Wednesday, September 29, 2004

Carl Sagan I:
Growing up, my oldest brother was the geeky science-y one, but it gave him the foresight to record the entire now-legendary and classic Carl Sagan "Cosmos" documentary series when it first aired on PBS in the early 80's. He recorded it on our cutting edge, state-of-the-art Betamax, which was the size of a small English sportscar.

About a decade later, I had the foresight to ask my other brother, who still had a Beta machine, to transfer the entire series to VHS. He not only obliged, but he had the foresight to record it at high speed to try to maintain the Betamax quality (historical note: Sony Betamax format was more compact and better quality than VHS, but due to poor marketing by Sony, VHS became the standard videotape format).

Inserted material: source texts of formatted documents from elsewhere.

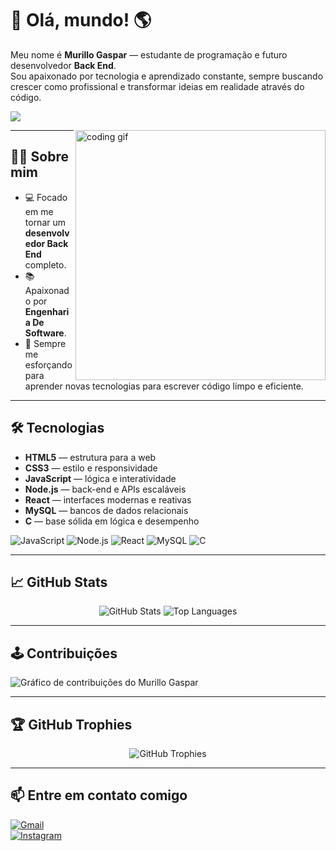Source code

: # 👋 Olá, mundo! 🌎

Meu nome é **Murillo Gaspar** — estudante de programação e futuro desenvolvedor **Back End**.  
Sou apaixonado por tecnologia e aprendizado constante, sempre buscando crescer como profissional e transformar ideias em realidade através do código.

[![](https://visitcount.itsvg.in/api?id=murillomk10&icon=0&color=11)](https://visitcount.itsvg.in)

<img align="right" width="400" src="https://i2.wp.com/allhtaccess.info/wp-content/uploads/2018/03/programming.gif?fit=1281%2C716&ssl=1" alt="coding gif" />

---

## 👨‍💻 Sobre mim

- 💻 Focado em me tornar um **desenvolvedor Back End** completo.  
- 📚 Apaixonado por **Engenharia De Software**.  
- 🌱 Sempre me esforçando para aprender novas tecnologias para escrever código limpo e eficiente.  

---

## 🛠️ Tecnologias

- **HTML5** — estrutura para a web  
- **CSS3** — estilo e responsividade  
- **JavaScript** — lógica e interatividade  
- **Node.js** — back-end e APIs escaláveis  
- **React** — interfaces modernas e reativas  
- **MySQL** — bancos de dados relacionais  
- **C** — base sólida em lógica e desempenho  

![JavaScript](https://img.shields.io/badge/JavaScript-F7DF1E?style=for-the-badge&logo=javascript&logoColor=black)
![Node.js](https://img.shields.io/badge/Node.js-339933?style=for-the-badge&logo=node.js&logoColor=white)
![React](https://img.shields.io/badge/React-20232A?style=for-the-badge&logo=react&logoColor=61DAFB)
![MySQL](https://img.shields.io/badge/MySQL-4479A1?style=for-the-badge&logo=mysql&logoColor=white)
![C](https://img.shields.io/badge/C-00599C?style=for-the-badge&logo=c&logoColor=white)

---

## 📈 GitHub Stats

<div align="center">
  <img src="https://github-readme-stats-git-masterrstaa-rickstaa.vercel.app/api?username=murillomk10&show_icons=true&theme=dark&include_all_commits=true&count_private=true&hide_border=true&border_radius=10" alt="GitHub Stats" />
<img src="https://github-readme-stats-git-masterrstaa-rickstaa.vercel.app/api/top-langs/?username=murillomk10&layout=compact&theme=tokyonight&hide_border=true&border_radius=10" alt="Top Languages" />
</div>

---

## 🕹️ Contribuições

<picture>
  <source media="(prefers-color-scheme: dark)" srcset="https://ghchart.rshah.org/39ff14/murillomk10">
  <source media="(prefers-color-scheme: light)" srcset="https://ghchart.rshah.org/0db7ed/murillomk10">
  <img alt="Gráfico de contribuições do Murillo Gaspar" src="https://ghchart.rshah.org/murillomk10">
</picture>

---

## 🏆 GitHub Trophies

<div align="center">
  <img src="https://github-profile-trophy.vercel.app/?username=murillomk10&theme=darkhub&no-bg=true&margin-w=15&margin-h=15" alt="GitHub Trophies" />
</div>

---

## 📫 Entre em contato comigo

[![Gmail](https://img.shields.io/badge/Gmail-D14836?style=for-the-badge&logo=gmail&logoColor=white)](mailto:Murillogaspar237@gmail.com)  
[![Instagram](https://img.shields.io/badge/-Instagram-%23E4405F?style=for-the-badge&logo=instagram&logoColor=white)](https://www.instagram.com/murillomk100?igsh=MTQzbW5seTQ4dmg0NA==)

Now, a decade after that, I still have the VHS tapes, even though the series has been released on DVD. I don't know, doesn't that make me sorta hipster in a vintage pocket protector-geek sorta way, yo? I'm the real deal, homes, old school! *flashes slide-rule gang signs*

But, man, even with a few dated ideas and a Western-centric bias, there is no more poetic and elegant spokesperson for cosmology than Carl Sagan. I just watched an episode ("The Backbone of the Night", #7), about the journey of cosmological knowledge from its infancy in Ancient Greece to near maturity in modern times.

He nicely juxtaposes in his own journey of broadening knowledge with recollections of growing up in Bensonhurst, Brooklyn. And then to put a fine point on it, he returns to his elementary school to give a lecture to the kids on astronomy, replete with shots of eager, young, fresh faces, "oh, oh, oh!"-ing and hands groping for 70's-era photos that Sagan was handing out of images beamed back from the Voyager spacecrafts.

A fascinating bit in all this is when he explains theorized basic techniques for discovering planets around other stars. He impresses upon the kids that within your lifetime we would be discovering maybe hundreds of planets around other stars, perhaps having them all mapped out to several dozen light years!

And, as we all know, in the past several years, scientists have been regularly detecting extrasolar planets using those same basic techniques. Those kids were probably just a bit younger than me.